__The problem__: Extract, without alteration, each line from the start of the listing to the line bearing "لن تكون اHeroku".
** Material for the task follows **
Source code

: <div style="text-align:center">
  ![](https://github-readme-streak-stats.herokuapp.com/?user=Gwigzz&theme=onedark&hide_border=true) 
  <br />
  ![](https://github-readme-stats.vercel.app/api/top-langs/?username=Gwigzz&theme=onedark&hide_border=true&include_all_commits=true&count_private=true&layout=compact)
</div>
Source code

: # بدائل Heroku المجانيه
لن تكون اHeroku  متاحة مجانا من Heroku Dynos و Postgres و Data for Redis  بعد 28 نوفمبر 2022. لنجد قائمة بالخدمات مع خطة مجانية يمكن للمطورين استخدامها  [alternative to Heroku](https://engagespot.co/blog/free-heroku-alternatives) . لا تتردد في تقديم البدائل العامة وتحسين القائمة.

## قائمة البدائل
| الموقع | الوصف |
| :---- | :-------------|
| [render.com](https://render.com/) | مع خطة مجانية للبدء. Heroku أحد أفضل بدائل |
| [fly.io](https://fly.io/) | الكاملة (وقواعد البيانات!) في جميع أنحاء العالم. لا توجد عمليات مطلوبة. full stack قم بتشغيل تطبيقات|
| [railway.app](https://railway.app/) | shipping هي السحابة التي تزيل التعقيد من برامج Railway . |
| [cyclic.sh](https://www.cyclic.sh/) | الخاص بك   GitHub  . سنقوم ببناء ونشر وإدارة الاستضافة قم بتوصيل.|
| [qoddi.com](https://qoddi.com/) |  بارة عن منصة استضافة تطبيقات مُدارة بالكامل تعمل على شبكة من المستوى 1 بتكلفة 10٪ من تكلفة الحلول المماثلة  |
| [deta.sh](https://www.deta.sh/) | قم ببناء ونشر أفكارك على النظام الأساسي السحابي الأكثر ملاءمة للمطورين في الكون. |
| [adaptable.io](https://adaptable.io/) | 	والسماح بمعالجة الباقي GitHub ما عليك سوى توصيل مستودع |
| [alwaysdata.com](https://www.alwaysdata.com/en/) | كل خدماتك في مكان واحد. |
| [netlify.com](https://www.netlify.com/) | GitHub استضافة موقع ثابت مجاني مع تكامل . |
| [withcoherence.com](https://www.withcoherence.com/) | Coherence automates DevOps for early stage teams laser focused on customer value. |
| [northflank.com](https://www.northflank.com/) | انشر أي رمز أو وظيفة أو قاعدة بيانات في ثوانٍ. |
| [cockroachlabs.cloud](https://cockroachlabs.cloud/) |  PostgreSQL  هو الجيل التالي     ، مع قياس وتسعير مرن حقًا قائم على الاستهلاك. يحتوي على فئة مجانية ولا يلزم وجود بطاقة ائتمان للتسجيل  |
** End of Material for the task **
__Problem solution__:
Source code

: <div style="text-align:center">
  ![](https://github-readme-streak-stats.herokuapp.com/?user=Gwigzz&theme=onedark&hide_border=true) 
  <br />
  ![](https://github-readme-stats.vercel.app/api/top-langs/?username=Gwigzz&theme=onedark&hide_border=true&include_all_commits=true&count_private=true&layout=compact)
</div>
Source code

: # بدائل Heroku المجانيه
لن تكون اHeroku  متاحة مجانا من Heroku Dynos و Postgres و Data for Redis  بعد 28 نوفمبر 2022. لنجد قائمة بالخدمات مع خطة مجانية يمكن للمطورين استخدامها  [alternative to Heroku](https://engagespot.co/blog/free-heroku-alternatives) . لا تتردد في تقديم البدائل العامة وتحسين القائمة.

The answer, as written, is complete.